RECORDS SHOWN »

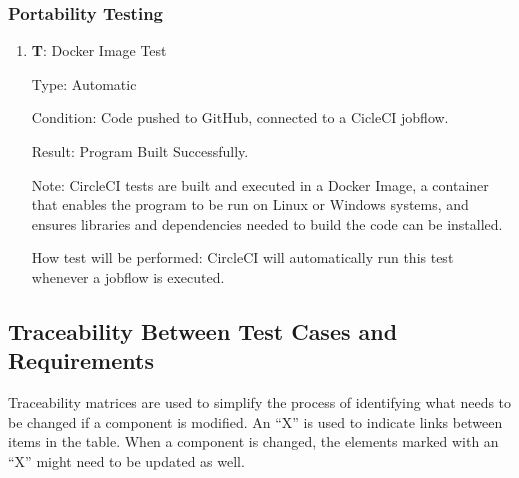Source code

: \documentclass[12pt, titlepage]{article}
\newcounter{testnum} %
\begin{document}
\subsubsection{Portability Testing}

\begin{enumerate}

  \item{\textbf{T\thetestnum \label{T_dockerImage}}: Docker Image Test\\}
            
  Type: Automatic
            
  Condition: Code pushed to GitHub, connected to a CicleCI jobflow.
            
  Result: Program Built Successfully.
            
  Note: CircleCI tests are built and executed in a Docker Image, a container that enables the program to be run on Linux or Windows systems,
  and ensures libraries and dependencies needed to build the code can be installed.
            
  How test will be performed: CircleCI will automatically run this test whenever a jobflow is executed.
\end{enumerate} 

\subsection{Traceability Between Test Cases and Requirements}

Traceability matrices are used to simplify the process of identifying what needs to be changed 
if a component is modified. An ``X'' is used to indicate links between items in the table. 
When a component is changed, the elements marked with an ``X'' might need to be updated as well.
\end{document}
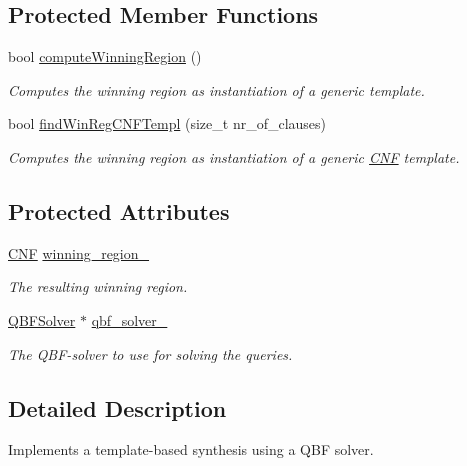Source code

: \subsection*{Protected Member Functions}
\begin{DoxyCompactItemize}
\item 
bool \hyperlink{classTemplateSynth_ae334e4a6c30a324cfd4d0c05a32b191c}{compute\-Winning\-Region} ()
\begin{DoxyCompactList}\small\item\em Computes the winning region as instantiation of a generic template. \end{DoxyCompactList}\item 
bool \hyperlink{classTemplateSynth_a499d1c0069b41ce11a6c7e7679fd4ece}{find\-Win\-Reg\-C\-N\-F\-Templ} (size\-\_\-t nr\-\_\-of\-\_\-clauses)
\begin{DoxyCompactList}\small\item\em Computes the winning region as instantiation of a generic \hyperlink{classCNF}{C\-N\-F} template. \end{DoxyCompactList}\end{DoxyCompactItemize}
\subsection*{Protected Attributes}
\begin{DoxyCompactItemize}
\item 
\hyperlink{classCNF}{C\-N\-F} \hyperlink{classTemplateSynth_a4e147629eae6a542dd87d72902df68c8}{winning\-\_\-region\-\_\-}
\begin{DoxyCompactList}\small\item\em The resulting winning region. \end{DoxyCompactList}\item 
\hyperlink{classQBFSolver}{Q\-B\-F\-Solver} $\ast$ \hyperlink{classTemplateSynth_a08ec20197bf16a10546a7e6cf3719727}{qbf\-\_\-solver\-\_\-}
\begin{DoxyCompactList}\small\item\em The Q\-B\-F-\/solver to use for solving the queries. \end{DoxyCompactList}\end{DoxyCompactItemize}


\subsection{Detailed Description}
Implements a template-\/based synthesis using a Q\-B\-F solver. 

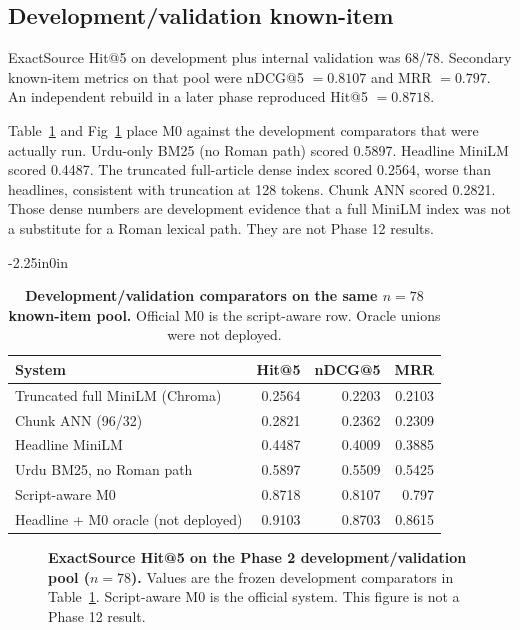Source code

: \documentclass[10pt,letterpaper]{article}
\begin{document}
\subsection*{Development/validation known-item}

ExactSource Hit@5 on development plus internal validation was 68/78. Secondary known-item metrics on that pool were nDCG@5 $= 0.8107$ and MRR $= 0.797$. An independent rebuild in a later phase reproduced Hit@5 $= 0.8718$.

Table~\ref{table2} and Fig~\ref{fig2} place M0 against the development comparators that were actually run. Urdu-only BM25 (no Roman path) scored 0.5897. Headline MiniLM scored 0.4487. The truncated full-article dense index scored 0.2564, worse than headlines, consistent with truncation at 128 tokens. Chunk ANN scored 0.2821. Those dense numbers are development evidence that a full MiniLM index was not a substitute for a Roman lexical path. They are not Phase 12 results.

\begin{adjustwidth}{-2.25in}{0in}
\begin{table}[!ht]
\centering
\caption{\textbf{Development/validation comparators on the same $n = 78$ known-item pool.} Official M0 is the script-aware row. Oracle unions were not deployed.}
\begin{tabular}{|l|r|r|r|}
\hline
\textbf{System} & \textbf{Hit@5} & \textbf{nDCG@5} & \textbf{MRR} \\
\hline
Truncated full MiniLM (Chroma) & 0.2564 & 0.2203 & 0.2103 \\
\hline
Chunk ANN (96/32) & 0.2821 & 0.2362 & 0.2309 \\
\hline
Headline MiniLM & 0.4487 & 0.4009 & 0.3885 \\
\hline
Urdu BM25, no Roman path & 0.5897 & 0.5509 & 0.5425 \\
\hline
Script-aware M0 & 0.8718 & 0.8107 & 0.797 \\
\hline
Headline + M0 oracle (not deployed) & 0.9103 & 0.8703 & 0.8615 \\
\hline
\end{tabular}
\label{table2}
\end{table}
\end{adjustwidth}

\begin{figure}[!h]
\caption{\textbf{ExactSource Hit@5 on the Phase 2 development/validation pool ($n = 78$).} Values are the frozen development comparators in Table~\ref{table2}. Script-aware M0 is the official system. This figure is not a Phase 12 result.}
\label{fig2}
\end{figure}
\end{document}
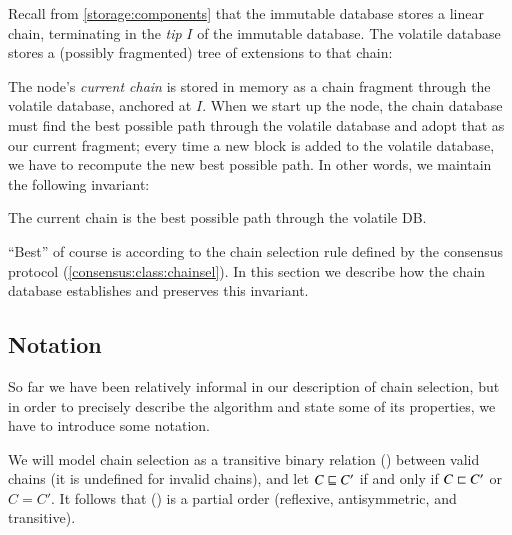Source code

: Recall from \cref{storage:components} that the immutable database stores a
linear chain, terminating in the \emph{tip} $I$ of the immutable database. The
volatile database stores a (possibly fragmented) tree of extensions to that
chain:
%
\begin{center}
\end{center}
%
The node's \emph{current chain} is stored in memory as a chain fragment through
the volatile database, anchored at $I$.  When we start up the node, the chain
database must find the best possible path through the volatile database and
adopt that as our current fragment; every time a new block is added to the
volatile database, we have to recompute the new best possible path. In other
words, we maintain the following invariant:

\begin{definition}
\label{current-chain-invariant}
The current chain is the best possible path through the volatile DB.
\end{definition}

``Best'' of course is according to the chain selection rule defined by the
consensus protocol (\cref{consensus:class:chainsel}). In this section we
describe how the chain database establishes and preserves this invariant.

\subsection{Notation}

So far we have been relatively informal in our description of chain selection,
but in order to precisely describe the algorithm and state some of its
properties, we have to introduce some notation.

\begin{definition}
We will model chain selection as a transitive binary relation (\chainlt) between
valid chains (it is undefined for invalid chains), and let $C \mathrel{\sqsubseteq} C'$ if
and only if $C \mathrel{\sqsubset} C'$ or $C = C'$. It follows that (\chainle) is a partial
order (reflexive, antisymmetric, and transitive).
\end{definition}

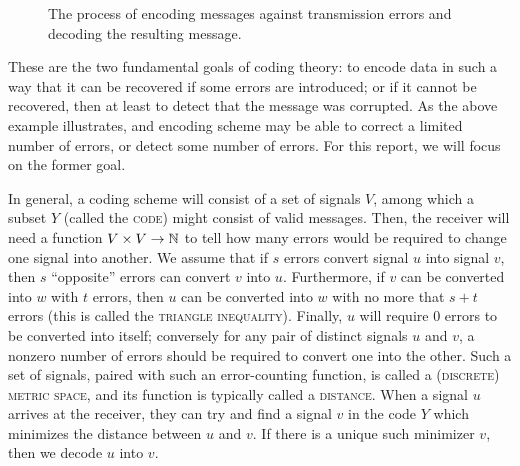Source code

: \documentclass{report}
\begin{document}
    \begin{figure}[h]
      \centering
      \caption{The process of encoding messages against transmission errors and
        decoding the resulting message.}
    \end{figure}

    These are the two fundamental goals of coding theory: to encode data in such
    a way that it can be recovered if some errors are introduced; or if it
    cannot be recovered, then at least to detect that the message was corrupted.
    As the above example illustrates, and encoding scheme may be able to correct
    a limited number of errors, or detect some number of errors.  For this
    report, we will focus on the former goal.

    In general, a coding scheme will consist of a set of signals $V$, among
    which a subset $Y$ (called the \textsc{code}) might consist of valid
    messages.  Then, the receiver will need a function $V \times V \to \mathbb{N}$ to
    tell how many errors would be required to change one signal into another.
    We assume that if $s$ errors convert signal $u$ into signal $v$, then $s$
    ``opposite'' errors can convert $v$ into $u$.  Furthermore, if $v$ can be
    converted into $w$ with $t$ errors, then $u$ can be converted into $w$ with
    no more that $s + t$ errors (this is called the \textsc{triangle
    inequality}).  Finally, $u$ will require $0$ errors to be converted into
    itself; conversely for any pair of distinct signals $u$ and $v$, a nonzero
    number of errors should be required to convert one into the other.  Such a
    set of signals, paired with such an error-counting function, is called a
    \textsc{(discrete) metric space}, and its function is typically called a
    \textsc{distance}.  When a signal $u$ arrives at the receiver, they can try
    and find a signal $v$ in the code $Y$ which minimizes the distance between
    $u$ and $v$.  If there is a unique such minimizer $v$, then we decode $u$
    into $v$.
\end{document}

ASSIGNMENT » Repeat the entries faithfully. Any picture gets left out.

ANSWER BOX »
Source code

: \documentclass[12pt, titlepage]{article}
\newcounter{testnum} %
\begin{document}
\subsubsection{Portability Testing}

\begin{enumerate}

  \item{\textbf{T\thetestnum \label{T_dockerImage}}: Docker Image Test\\}
            
  Type: Automatic
            
  Condition: Code pushed to GitHub, connected to a CicleCI jobflow.
            
  Result: Program Built Successfully.
            
  Note: CircleCI tests are built and executed in a Docker Image, a container that enables the program to be run on Linux or Windows systems,
  and ensures libraries and dependencies needed to build the code can be installed.
            
  How test will be performed: CircleCI will automatically run this test whenever a jobflow is executed.
\end{enumerate} 

\subsection{Traceability Between Test Cases and Requirements}

Traceability matrices are used to simplify the process of identifying what needs to be changed 
if a component is modified. An ``X'' is used to indicate links between items in the table. 
When a component is changed, the elements marked with an ``X'' might need to be updated as well.
\end{document}
Source code

: \subsection*{Protected Member Functions}
\begin{DoxyCompactItemize}
\item 
bool \hyperlink{classTemplateSynth_ae334e4a6c30a324cfd4d0c05a32b191c}{compute\-Winning\-Region} ()
\begin{DoxyCompactList}\small\item\em Computes the winning region as instantiation of a generic template. \end{DoxyCompactList}\item 
bool \hyperlink{classTemplateSynth_a499d1c0069b41ce11a6c7e7679fd4ece}{find\-Win\-Reg\-C\-N\-F\-Templ} (size\-\_\-t nr\-\_\-of\-\_\-clauses)
\begin{DoxyCompactList}\small\item\em Computes the winning region as instantiation of a generic \hyperlink{classCNF}{C\-N\-F} template. \end{DoxyCompactList}\end{DoxyCompactItemize}
\subsection*{Protected Attributes}
\begin{DoxyCompactItemize}
\item 
\hyperlink{classCNF}{C\-N\-F} \hyperlink{classTemplateSynth_a4e147629eae6a542dd87d72902df68c8}{winning\-\_\-region\-\_\-}
\begin{DoxyCompactList}\small\item\em The resulting winning region. \end{DoxyCompactList}\item 
\hyperlink{classQBFSolver}{Q\-B\-F\-Solver} $\ast$ \hyperlink{classTemplateSynth_a08ec20197bf16a10546a7e6cf3719727}{qbf\-\_\-solver\-\_\-}
\begin{DoxyCompactList}\small\item\em The Q\-B\-F-\/solver to use for solving the queries. \end{DoxyCompactList}\end{DoxyCompactItemize}


\subsection{Detailed Description}
Implements a template-\/based synthesis using a Q\-B\-F solver. 

Source code

: \documentclass[10pt,letterpaper]{article}
\begin{document}
\subsection*{Development/validation known-item}

ExactSource Hit@5 on development plus internal validation was 68/78. Secondary known-item metrics on that pool were nDCG@5 $= 0.8107$ and MRR $= 0.797$. An independent rebuild in a later phase reproduced Hit@5 $= 0.8718$.

Table~\ref{table2} and Fig~\ref{fig2} place M0 against the development comparators that were actually run. Urdu-only BM25 (no Roman path) scored 0.5897. Headline MiniLM scored 0.4487. The truncated full-article dense index scored 0.2564, worse than headlines, consistent with truncation at 128 tokens. Chunk ANN scored 0.2821. Those dense numbers are development evidence that a full MiniLM index was not a substitute for a Roman lexical path. They are not Phase 12 results.

\begin{adjustwidth}{-2.25in}{0in}
\begin{table}[!ht]
\centering
\caption{\textbf{Development/validation comparators on the same $n = 78$ known-item pool.} Official M0 is the script-aware row. Oracle unions were not deployed.}
\begin{tabular}{|l|r|r|r|}
\hline
\textbf{System} & \textbf{Hit@5} & \textbf{nDCG@5} & \textbf{MRR} \\
\hline
Truncated full MiniLM (Chroma) & 0.2564 & 0.2203 & 0.2103 \\
\hline
Chunk ANN (96/32) & 0.2821 & 0.2362 & 0.2309 \\
\hline
Headline MiniLM & 0.4487 & 0.4009 & 0.3885 \\
\hline
Urdu BM25, no Roman path & 0.5897 & 0.5509 & 0.5425 \\
\hline
Script-aware M0 & 0.8718 & 0.8107 & 0.797 \\
\hline
Headline + M0 oracle (not deployed) & 0.9103 & 0.8703 & 0.8615 \\
\hline
\end{tabular}
\label{table2}
\end{table}
\end{adjustwidth}

\begin{figure}[!h]
\caption{\textbf{ExactSource Hit@5 on the Phase 2 development/validation pool ($n = 78$).} Values are the frozen development comparators in Table~\ref{table2}. Script-aware M0 is the official system. This figure is not a Phase 12 result.}
\label{fig2}
\end{figure}
\end{document}
Source code

: Recall from \cref{storage:components} that the immutable database stores a
linear chain, terminating in the \emph{tip} $I$ of the immutable database. The
volatile database stores a (possibly fragmented) tree of extensions to that
chain:
%
\begin{center}
\end{center}
%
The node's \emph{current chain} is stored in memory as a chain fragment through
the volatile database, anchored at $I$.  When we start up the node, the chain
database must find the best possible path through the volatile database and
adopt that as our current fragment; every time a new block is added to the
volatile database, we have to recompute the new best possible path. In other
words, we maintain the following invariant:

\begin{definition}
\label{current-chain-invariant}
The current chain is the best possible path through the volatile DB.
\end{definition}

``Best'' of course is according to the chain selection rule defined by the
consensus protocol (\cref{consensus:class:chainsel}). In this section we
describe how the chain database establishes and preserves this invariant.

\subsection{Notation}

So far we have been relatively informal in our description of chain selection,
but in order to precisely describe the algorithm and state some of its
properties, we have to introduce some notation.

\begin{definition}
We will model chain selection as a transitive binary relation (\chainlt) between
valid chains (it is undefined for invalid chains), and let $C \mathrel{\sqsubseteq} C'$ if
and only if $C \mathrel{\sqsubset} C'$ or $C = C'$. It follows that (\chainle) is a partial
order (reflexive, antisymmetric, and transitive).
\end{definition}

Source code

: \documentclass{report}
\begin{document}
    \begin{figure}[h]
      \centering
      \caption{The process of encoding messages against transmission errors and
        decoding the resulting message.}
    \end{figure}

    These are the two fundamental goals of coding theory: to encode data in such
    a way that it can be recovered if some errors are introduced; or if it
    cannot be recovered, then at least to detect that the message was corrupted.
    As the above example illustrates, and encoding scheme may be able to correct
    a limited number of errors, or detect some number of errors.  For this
    report, we will focus on the former goal.

    In general, a coding scheme will consist of a set of signals $V$, among
    which a subset $Y$ (called the \textsc{code}) might consist of valid
    messages.  Then, the receiver will need a function $V \times V \to \mathbb{N}$ to
    tell how many errors would be required to change one signal into another.
    We assume that if $s$ errors convert signal $u$ into signal $v$, then $s$
    ``opposite'' errors can convert $v$ into $u$.  Furthermore, if $v$ can be
    converted into $w$ with $t$ errors, then $u$ can be converted into $w$ with
    no more that $s + t$ errors (this is called the \textsc{triangle
    inequality}).  Finally, $u$ will require $0$ errors to be converted into
    itself; conversely for any pair of distinct signals $u$ and $v$, a nonzero
    number of errors should be required to convert one into the other.  Such a
    set of signals, paired with such an error-counting function, is called a
    \textsc{(discrete) metric space}, and its function is typically called a
    \textsc{distance}.  When a signal $u$ arrives at the receiver, they can try
    and find a signal $v$ in the code $Y$ which minimizes the distance between
    $u$ and $v$.  If there is a unique such minimizer $v$, then we decode $u$
    into $v$.
\end{document}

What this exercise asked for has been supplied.